Start of Records supplied

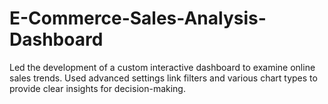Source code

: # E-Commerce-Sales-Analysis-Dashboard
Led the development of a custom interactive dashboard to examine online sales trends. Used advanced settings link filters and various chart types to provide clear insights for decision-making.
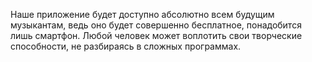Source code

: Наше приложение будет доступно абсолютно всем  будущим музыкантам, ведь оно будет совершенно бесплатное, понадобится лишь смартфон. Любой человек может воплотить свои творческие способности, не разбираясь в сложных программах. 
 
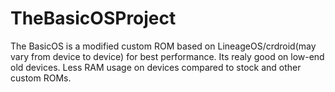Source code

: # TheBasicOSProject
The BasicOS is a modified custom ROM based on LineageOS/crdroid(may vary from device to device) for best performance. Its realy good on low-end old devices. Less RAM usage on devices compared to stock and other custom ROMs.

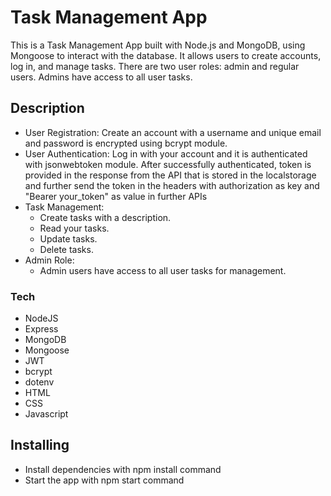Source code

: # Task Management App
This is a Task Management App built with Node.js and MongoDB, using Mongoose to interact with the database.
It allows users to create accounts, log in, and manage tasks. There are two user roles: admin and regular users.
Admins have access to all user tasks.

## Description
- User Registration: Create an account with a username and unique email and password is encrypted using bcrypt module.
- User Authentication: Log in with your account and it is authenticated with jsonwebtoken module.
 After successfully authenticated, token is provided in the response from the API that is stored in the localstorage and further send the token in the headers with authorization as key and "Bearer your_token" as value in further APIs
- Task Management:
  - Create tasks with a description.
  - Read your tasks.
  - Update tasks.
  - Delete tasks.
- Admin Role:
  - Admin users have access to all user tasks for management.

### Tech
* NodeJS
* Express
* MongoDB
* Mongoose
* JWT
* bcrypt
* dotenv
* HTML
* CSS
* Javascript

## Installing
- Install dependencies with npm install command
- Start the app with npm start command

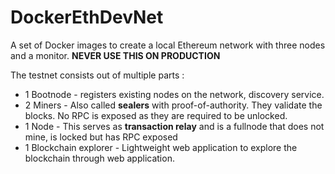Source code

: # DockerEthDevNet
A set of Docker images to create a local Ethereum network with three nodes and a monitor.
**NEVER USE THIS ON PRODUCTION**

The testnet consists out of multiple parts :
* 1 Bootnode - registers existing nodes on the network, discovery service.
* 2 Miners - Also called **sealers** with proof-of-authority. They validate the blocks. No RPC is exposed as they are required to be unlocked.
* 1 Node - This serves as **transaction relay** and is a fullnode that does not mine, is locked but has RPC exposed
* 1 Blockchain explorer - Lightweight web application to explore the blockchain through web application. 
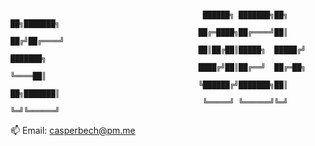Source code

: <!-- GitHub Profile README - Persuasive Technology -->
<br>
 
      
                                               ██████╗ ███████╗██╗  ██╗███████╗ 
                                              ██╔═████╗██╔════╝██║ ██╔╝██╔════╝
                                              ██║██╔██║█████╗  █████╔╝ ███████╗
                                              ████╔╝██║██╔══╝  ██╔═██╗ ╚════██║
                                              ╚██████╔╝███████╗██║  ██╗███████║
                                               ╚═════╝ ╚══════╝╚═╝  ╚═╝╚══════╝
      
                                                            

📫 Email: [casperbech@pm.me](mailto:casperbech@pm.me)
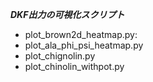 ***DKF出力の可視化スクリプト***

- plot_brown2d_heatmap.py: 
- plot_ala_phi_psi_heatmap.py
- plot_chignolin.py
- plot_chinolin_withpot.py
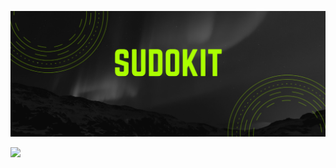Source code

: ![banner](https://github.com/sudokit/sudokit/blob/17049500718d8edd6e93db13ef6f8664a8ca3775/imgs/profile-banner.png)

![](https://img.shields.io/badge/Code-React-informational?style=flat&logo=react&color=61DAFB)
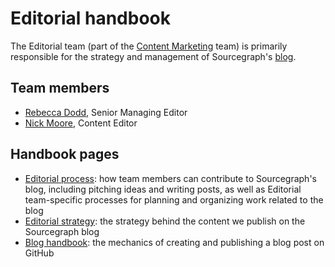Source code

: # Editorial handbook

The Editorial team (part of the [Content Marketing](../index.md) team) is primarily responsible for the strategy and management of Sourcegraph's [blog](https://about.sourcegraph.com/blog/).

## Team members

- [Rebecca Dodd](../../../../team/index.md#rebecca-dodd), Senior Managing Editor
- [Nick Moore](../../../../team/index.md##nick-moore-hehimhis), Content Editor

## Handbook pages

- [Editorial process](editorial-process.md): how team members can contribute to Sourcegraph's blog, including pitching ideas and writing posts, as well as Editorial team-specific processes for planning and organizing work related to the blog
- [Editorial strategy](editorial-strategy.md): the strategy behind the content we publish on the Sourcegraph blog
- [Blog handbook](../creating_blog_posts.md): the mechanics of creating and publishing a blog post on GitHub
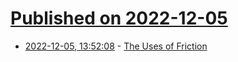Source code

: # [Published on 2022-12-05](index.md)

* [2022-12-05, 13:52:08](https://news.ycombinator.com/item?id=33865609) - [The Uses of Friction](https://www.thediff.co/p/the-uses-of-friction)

End of Records supplied

▶ **Problem details**
Please repeat everything in the data above except the pictures, exactly as it reads.

▶ **Response area**
Source code

: # E-Commerce-Sales-Analysis-Dashboard
Led the development of a custom interactive dashboard to examine online sales trends. Used advanced settings link filters and various chart types to provide clear insights for decision-making.
Source code

: Наше приложение будет доступно абсолютно всем  будущим музыкантам, ведь оно будет совершенно бесплатное, понадобится лишь смартфон. Любой человек может воплотить свои творческие способности, не разбираясь в сложных программах. 
 
Source code

: # TheBasicOSProject
The BasicOS is a modified custom ROM based on LineageOS/crdroid(may vary from device to device) for best performance. Its realy good on low-end old devices. Less RAM usage on devices compared to stock and other custom ROMs.

Source code

: # Task Management App
This is a Task Management App built with Node.js and MongoDB, using Mongoose to interact with the database.
It allows users to create accounts, log in, and manage tasks. There are two user roles: admin and regular users.
Admins have access to all user tasks.

## Description
- User Registration: Create an account with a username and unique email and password is encrypted using bcrypt module.
- User Authentication: Log in with your account and it is authenticated with jsonwebtoken module.
 After successfully authenticated, token is provided in the response from the API that is stored in the localstorage and further send the token in the headers with authorization as key and "Bearer your_token" as value in further APIs
- Task Management:
  - Create tasks with a description.
  - Read your tasks.
  - Update tasks.
  - Delete tasks.
- Admin Role:
  - Admin users have access to all user tasks for management.

### Tech
* NodeJS
* Express
* MongoDB
* Mongoose
* JWT
* bcrypt
* dotenv
* HTML
* CSS
* Javascript

## Installing
- Install dependencies with npm install command
- Start the app with npm start command

Source code

: # DockerEthDevNet
A set of Docker images to create a local Ethereum network with three nodes and a monitor.
**NEVER USE THIS ON PRODUCTION**

The testnet consists out of multiple parts :
* 1 Bootnode - registers existing nodes on the network, discovery service.
* 2 Miners - Also called **sealers** with proof-of-authority. They validate the blocks. No RPC is exposed as they are required to be unlocked.
* 1 Node - This serves as **transaction relay** and is a fullnode that does not mine, is locked but has RPC exposed
* 1 Blockchain explorer - Lightweight web application to explore the blockchain through web application. 
Source code

: <!-- GitHub Profile README - Persuasive Technology -->
<br>
 
      
                                               ██████╗ ███████╗██╗  ██╗███████╗ 
                                              ██╔═████╗██╔════╝██║ ██╔╝██╔════╝
                                              ██║██╔██║█████╗  █████╔╝ ███████╗
                                              ████╔╝██║██╔══╝  ██╔═██╗ ╚════██║
                                              ╚██████╔╝███████╗██║  ██╗███████║
                                               ╚═════╝ ╚══════╝╚═╝  ╚═╝╚══════╝
      
                                                            

📫 Email: [casperbech@pm.me](mailto:casperbech@pm.me)
 ***DKF出力の可視化スクリプト***

- plot_brown2d_heatmap.py: 
- plot_ala_phi_psi_heatmap.py
- plot_chignolin.py
- plot_chinolin_withpot.py
Source code

: ![banner](https://github.com/sudokit/sudokit/blob/17049500718d8edd6e93db13ef6f8664a8ca3775/imgs/profile-banner.png)

![](https://img.shields.io/badge/Code-React-informational?style=flat&logo=react&color=61DAFB)
Source code

: # Editorial handbook

The Editorial team (part of the [Content Marketing](../index.md) team) is primarily responsible for the strategy and management of Sourcegraph's [blog](https://about.sourcegraph.com/blog/).

## Team members

- [Rebecca Dodd](../../../../team/index.md#rebecca-dodd), Senior Managing Editor
- [Nick Moore](../../../../team/index.md##nick-moore-hehimhis), Content Editor

## Handbook pages

- [Editorial process](editorial-process.md): how team members can contribute to Sourcegraph's blog, including pitching ideas and writing posts, as well as Editorial team-specific processes for planning and organizing work related to the blog
- [Editorial strategy](editorial-strategy.md): the strategy behind the content we publish on the Sourcegraph blog
- [Blog handbook](../creating_blog_posts.md): the mechanics of creating and publishing a blog post on GitHub
Source code

: # [Published on 2022-12-05](index.md)

* [2022-12-05, 13:52:08](https://news.ycombinator.com/item?id=33865609) - [The Uses of Friction](https://www.thediff.co/p/the-uses-of-friction)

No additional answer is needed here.